LONDON (Reuters) -- British Prime Minister Boris Johnson faced a backlash on Monday over his decision to keep schools open, with angry parents keeping their children at home and complaining that other countries were doing more to stop the spread of coronavirus.
Britain has reported 1,372 confirmed cases of coronavirus and 35 deaths, fewer than in Italy, Spain and France, where schools have been shut, though the British numbers are expected to rise.
Johnson’s spokesman said the scientific advice was that school closures were not a step the government should be taking at this time, but a growing number of parents are refusing to send their children to school.

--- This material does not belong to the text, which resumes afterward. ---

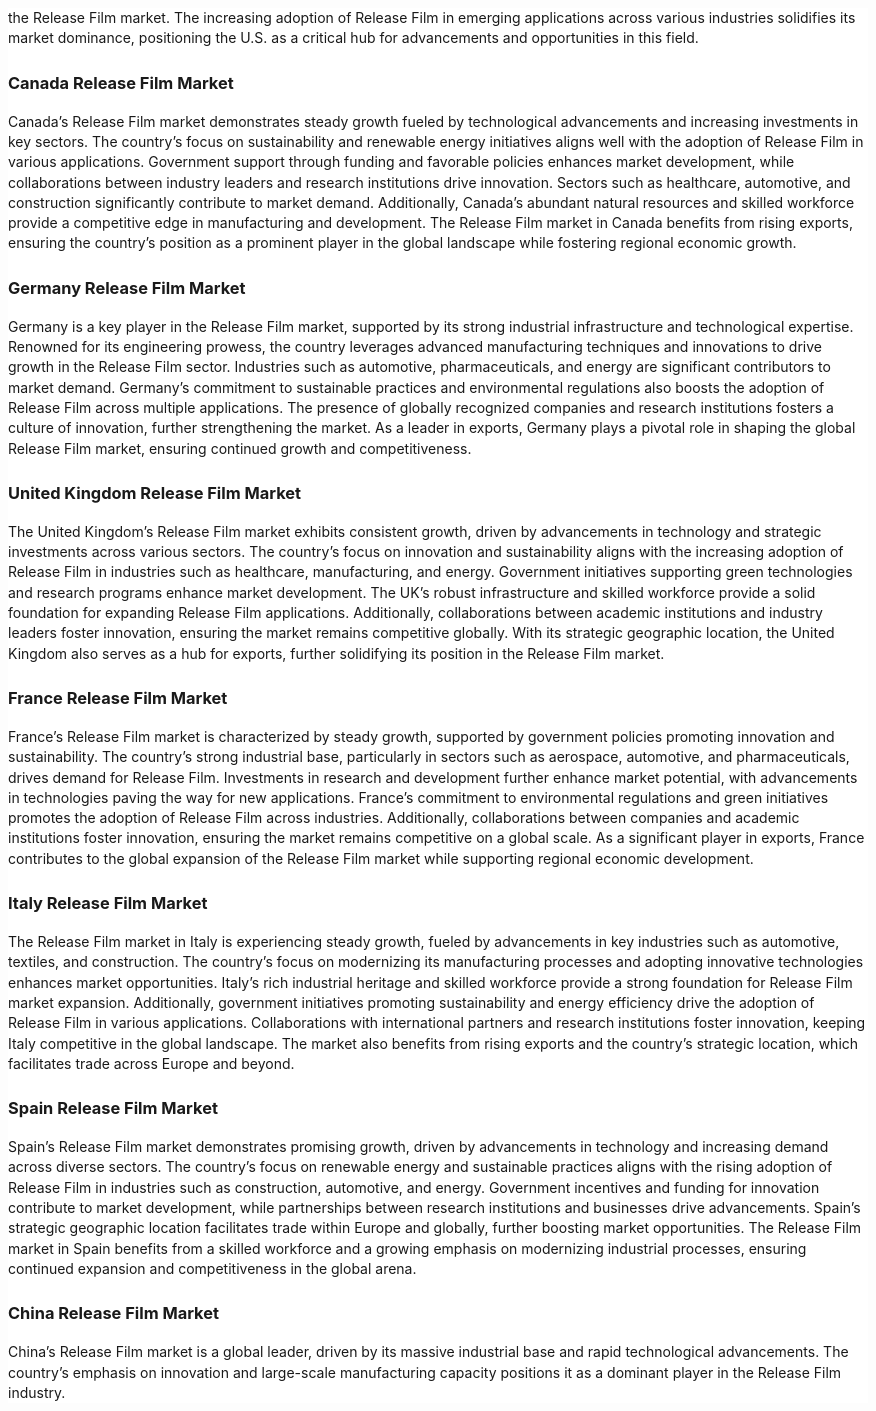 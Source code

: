 the Release Film market. The increasing adoption of Release Film in emerging applications across various industries solidifies its market dominance, positioning the U.S. as a critical hub for advancements and opportunities in this field.</p><h3>Canada Release Film Market</h3><p>Canada&rsquo;s Release Film market demonstrates steady growth fueled by technological advancements and increasing investments in key sectors. The country&rsquo;s focus on sustainability and renewable energy initiatives aligns well with the adoption of Release Film in various applications. Government support through funding and favorable policies enhances market development, while collaborations between industry leaders and research institutions drive innovation. Sectors such as healthcare, automotive, and construction significantly contribute to market demand. Additionally, Canada&rsquo;s abundant natural resources and skilled workforce provide a competitive edge in manufacturing and development. The Release Film market in Canada benefits from rising exports, ensuring the country&rsquo;s position as a prominent player in the global landscape while fostering regional economic growth.</p><h3>Germany Release Film Market</h3><p>Germany is a key player in the Release Film market, supported by its strong industrial infrastructure and technological expertise. Renowned for its engineering prowess, the country leverages advanced manufacturing techniques and innovations to drive growth in the Release Film sector. Industries such as automotive, pharmaceuticals, and energy are significant contributors to market demand. Germany&rsquo;s commitment to sustainable practices and environmental regulations also boosts the adoption of Release Film across multiple applications. The presence of globally recognized companies and research institutions fosters a culture of innovation, further strengthening the market. As a leader in exports, Germany plays a pivotal role in shaping the global Release Film market, ensuring continued growth and competitiveness.</p><h3>United Kingdom Release Film Market</h3><p>The United Kingdom&rsquo;s Release Film market exhibits consistent growth, driven by advancements in technology and strategic investments across various sectors. The country&rsquo;s focus on innovation and sustainability aligns with the increasing adoption of Release Film in industries such as healthcare, manufacturing, and energy. Government initiatives supporting green technologies and research programs enhance market development. The UK&rsquo;s robust infrastructure and skilled workforce provide a solid foundation for expanding Release Film applications. Additionally, collaborations between academic institutions and industry leaders foster innovation, ensuring the market remains competitive globally. With its strategic geographic location, the United Kingdom also serves as a hub for exports, further solidifying its position in the Release Film market.</p><h3>France Release Film Market</h3><p>France&rsquo;s Release Film market is characterized by steady growth, supported by government policies promoting innovation and sustainability. The country&rsquo;s strong industrial base, particularly in sectors such as aerospace, automotive, and pharmaceuticals, drives demand for Release Film. Investments in research and development further enhance market potential, with advancements in technologies paving the way for new applications. France&rsquo;s commitment to environmental regulations and green initiatives promotes the adoption of Release Film across industries. Additionally, collaborations between companies and academic institutions foster innovation, ensuring the market remains competitive on a global scale. As a significant player in exports, France contributes to the global expansion of the Release Film market while supporting regional economic development.</p><h3>Italy Release Film Market</h3><p>The Release Film market in Italy is experiencing steady growth, fueled by advancements in key industries such as automotive, textiles, and construction. The country&rsquo;s focus on modernizing its manufacturing processes and adopting innovative technologies enhances market opportunities. Italy&rsquo;s rich industrial heritage and skilled workforce provide a strong foundation for Release Film market expansion. Additionally, government initiatives promoting sustainability and energy efficiency drive the adoption of Release Film in various applications. Collaborations with international partners and research institutions foster innovation, keeping Italy competitive in the global landscape. The market also benefits from rising exports and the country&rsquo;s strategic location, which facilitates trade across Europe and beyond.</p><h3>Spain Release Film Market</h3><p>Spain&rsquo;s Release Film market demonstrates promising growth, driven by advancements in technology and increasing demand across diverse sectors. The country&rsquo;s focus on renewable energy and sustainable practices aligns with the rising adoption of Release Film in industries such as construction, automotive, and energy. Government incentives and funding for innovation contribute to market development, while partnerships between research institutions and businesses drive advancements. Spain&rsquo;s strategic geographic location facilitates trade within Europe and globally, further boosting market opportunities. The Release Film market in Spain benefits from a skilled workforce and a growing emphasis on modernizing industrial processes, ensuring continued expansion and competitiveness in the global arena.</p><h3>China Release Film Market</h3><p>China&rsquo;s Release Film market is a global leader, driven by its massive industrial base and rapid technological advancements. The country&rsquo;s emphasis on innovation and large-scale manufacturing capacity positions it as a dominant player in the Release Film industry.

Several teachers who spoke to Reuters reported that a larger than usual number of children were absent on Monday. They did not wish to be quoted, saying that managers had asked staff not to talk to media.
The tags #Covid19Walkout and #CloseTheSchoolsNow were both trending on Twitter in Britain. Pupils were posting photos of densely packed school corridors and staircases, saying it was impossible to follow guidelines on social distancing.

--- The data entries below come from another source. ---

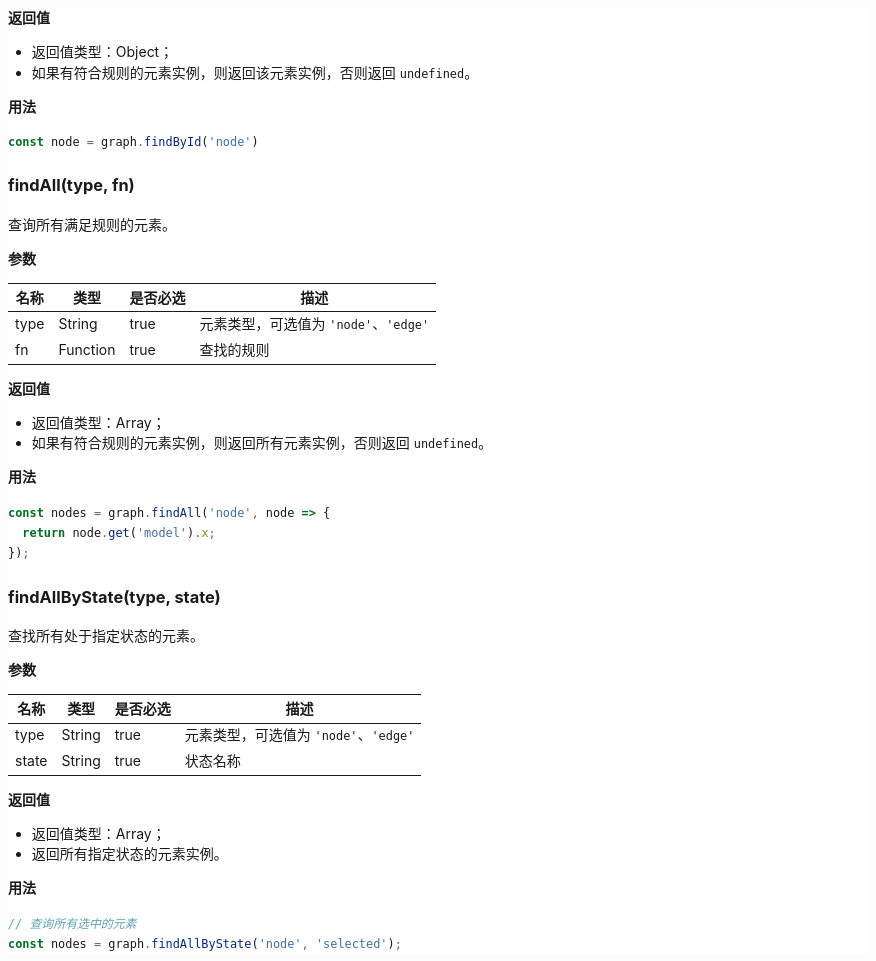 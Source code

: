 
**返回值**

- 返回值类型：Object；
- 如果有符合规则的元素实例，则返回该元素实例，否则返回 `undefined`。

**用法**

```javascript
const node = graph.findById('node')
```

### findAll(type, fn)
查询所有满足规则的元素。

**参数**

| 名称 | 类型 | 是否必选 | 描述 |
| --- | --- | --- | --- |
| type | String | true | 元素类型，可选值为 `'node'`、`'edge'` |
| fn | Function | true | 查找的规则 |


**返回值**

- 返回值类型：Array；
- 如果有符合规则的元素实例，则返回所有元素实例，否则返回 `undefined`。

**用法**

```javascript
const nodes = graph.findAll('node', node => {
  return node.get('model').x;
});
```

### findAllByState(type, state)
查找所有处于指定状态的元素。

**参数**

| 名称 | 类型 | 是否必选 | 描述 |
| --- | --- | --- | --- |
| type | String | true | 元素类型，可选值为 `'node'`、`'edge'` |
| state | String | true | 状态名称 |


**返回值**

- 返回值类型：Array；
- 返回所有指定状态的元素实例。

**用法**

```javascript
// 查询所有选中的元素
const nodes = graph.findAllByState('node', 'selected');
```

"@BorisJohnson it’s time to act!” a user called Charlotte said in one of many tweets directed at the prime minister. "We need you to take action to SAVE LIVES! Why are we the only country not doing anything? This is so frustrating.”
On parliament’s website, a petition calling on the government to shut schools and colleges had attracted more than 590,000 signatures, and numbers were rising fast. Any petition on the website that gets more than 100,000 signatures must be considered for a parliamentary debate.

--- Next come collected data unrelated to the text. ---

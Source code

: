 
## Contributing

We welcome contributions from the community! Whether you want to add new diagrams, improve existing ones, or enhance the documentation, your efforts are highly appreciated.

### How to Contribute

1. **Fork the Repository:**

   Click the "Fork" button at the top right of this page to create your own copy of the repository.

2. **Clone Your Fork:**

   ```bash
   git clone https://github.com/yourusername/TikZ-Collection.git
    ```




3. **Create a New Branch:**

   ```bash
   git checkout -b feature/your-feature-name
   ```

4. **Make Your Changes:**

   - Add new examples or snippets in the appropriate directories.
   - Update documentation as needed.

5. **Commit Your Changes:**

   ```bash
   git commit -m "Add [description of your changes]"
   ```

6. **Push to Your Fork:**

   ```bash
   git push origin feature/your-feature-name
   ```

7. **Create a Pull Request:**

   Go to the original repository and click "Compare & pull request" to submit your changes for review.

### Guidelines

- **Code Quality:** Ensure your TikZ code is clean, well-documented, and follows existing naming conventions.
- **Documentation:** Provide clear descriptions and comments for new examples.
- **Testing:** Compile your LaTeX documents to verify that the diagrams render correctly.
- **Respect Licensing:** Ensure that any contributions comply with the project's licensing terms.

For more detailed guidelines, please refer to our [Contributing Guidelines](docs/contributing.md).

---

In Northern Ireland, a part of the United Kingdom that shares a land border with the Republic of Ireland, a mother whose daughter suffers from underlying health problems launched an emergency legal challenge against the government’s stance.
The education ministry said on Monday morning that the official guidance had not changed.
"Our advice to schools is to remain open unless otherwise advised by Public Health England,” a spokeswoman for the ministry said.
Some schools have already closed due to a member of staff or a pupil or a relative showing symptoms of the coronavirus, but the spokeswoman declined to say how many.
"It’s a dynamic situation. We’re not going to get into a numbers game. Some schools are opening, closing, opening again,” she said.
The education minister, Gavin Williamson, would meet school representatives later on Monday and information would be given to the public after that meeting, the spokeswoman said.